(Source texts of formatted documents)
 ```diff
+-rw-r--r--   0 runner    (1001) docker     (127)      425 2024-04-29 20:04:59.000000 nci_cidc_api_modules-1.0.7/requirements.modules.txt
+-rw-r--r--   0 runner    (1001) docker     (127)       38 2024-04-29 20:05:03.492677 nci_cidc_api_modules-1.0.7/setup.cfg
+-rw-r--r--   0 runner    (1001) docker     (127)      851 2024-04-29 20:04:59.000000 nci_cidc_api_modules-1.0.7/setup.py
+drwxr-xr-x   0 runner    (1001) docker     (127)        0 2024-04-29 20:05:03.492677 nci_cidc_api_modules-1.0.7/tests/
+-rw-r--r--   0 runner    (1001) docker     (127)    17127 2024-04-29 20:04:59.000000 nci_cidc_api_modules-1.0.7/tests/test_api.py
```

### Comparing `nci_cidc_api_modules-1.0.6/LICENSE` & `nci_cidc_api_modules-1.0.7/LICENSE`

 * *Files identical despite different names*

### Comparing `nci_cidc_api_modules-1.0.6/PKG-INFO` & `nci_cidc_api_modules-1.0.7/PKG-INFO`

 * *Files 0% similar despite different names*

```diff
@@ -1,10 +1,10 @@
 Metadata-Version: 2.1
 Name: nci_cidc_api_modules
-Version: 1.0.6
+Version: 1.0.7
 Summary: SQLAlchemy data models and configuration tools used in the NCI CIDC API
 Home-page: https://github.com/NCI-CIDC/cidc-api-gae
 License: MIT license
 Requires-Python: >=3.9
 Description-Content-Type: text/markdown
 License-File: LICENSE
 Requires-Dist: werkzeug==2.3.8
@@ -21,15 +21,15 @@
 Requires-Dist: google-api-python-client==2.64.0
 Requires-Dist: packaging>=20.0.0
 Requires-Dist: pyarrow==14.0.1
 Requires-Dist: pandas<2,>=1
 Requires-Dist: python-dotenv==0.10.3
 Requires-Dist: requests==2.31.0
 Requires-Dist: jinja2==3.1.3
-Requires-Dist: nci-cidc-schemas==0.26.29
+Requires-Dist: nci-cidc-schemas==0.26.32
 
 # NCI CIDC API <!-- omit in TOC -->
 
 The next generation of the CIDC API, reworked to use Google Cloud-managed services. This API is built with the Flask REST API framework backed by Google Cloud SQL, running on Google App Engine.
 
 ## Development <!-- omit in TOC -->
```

▶ **WHAT NEEDS TO BE DONE**:
Wherever the string "names" occurs in the records above, copy that line.

▶ **SOLUTION TO THIS EXERCISE**:
 * *Files identical despite different names*
 * *Files 0% similar despite different names*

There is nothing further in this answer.